Expectations that the long-anticipated US tax bill would pass this week lifted the pan-European STOXX 600 benchmark by as much as 0.2 per cent in morning trade. But the index turned lower and accelerated losses in the afternoon, ending down 0.4 per cent.

Traders said there was no clear catalyst but that jitters on the bond market, where Germany’s 10-year government bond yield hit a three-week high with its biggest one-day jump in more than three months, had weighed.

“Bond yields have flared up and that might have hurt stocks too,” said Giuseppe Sersale, fund manager at Milan’s Anthilia.

“The moves on the bond market could be linked to expectations of bigger bond issues by the German government as well as technical factors,” he said.
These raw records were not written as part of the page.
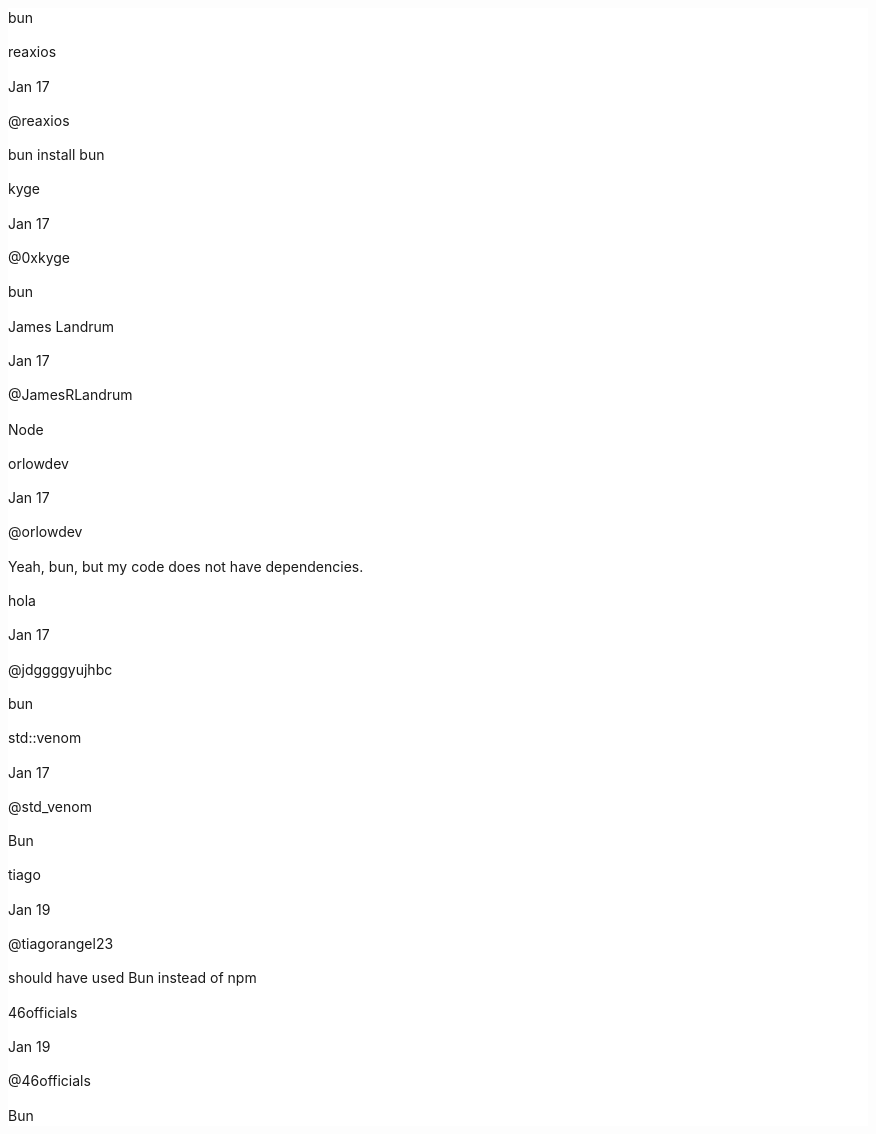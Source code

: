bun

reaxios

Jan 17

@reaxios

bun install bun

kyge

Jan 17

@0xkyge

bun

James Landrum

Jan 17

@JamesRLandrum

Node

orlowdev

Jan 17

@orlowdev

Yeah, bun, but my code does not have dependencies.

hola

Jan 17

@jdggggyujhbc

bun

std::venom

Jan 17

@std\_venom

Bun

tiago

Jan 19

@tiagorangel23

should have used Bun instead of npm

46officials

Jan 19

@46officials

Bun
Most sectors on the STOXX ended in negative territory, with utilities leading the decline, down one per cent. Italian power company Enel declined 2.7 per cent, hurt by a downgrade to neutral from outperform from Macquarie. Top faller in Europe was Steinhoff, down 20 per cent after the South African retailer hit by an accounting scandal said it had started to lose credit lines.

Among the gainers was chipmaker Dialog Semiconductor, which rose more than eight per cent after Tsinghua raised its stake in the company to nine.

Tsinghua Unigroup has been adding to its stake since Dialog shares plunged last month on a report the power chipmaker may lose its big client, Apple.

Shares in AMS, another chipmaker, rose eight per cent, not enough to boost the tech sector, which fell back 0.5 per cent.

Shares in Anglo-South African financial services group Old Mutual gained 2.7 per cent after the company said it would sell its Buxton UK wealth business to TA Associates for $800 million.

Intrum Justitia shares fell 7.5 per cent after the debt collection firm said its CFO would leave.

Budget airline Ryanair gained 2.3 per cent, bouncing back after six sessions of losses caused by investor concerns over the firm’s decision to recognise unions.

Telecoms stocks outperformed, boosted by a note from Morgan Stanley that argued the industry could fare better in 2018 thanks to successful cost-cutting, stron-ger mobile revenue growth and lower cash tax rates. Telcos have been among the worst performing sectors this year, down 2.5 per cent from January.

Overall eurozone equities were drawing to the close of a stellar year, shrugging off a strengthening euro to deliver substantial returns. “If you look at performance in euros, European equities had a very strong year, even compared to US companies,” said Valentin Bissat, equity strategist at Mirabaud Asset Management.

“More importantly, it came from earnings growth rather than valuation expansion.”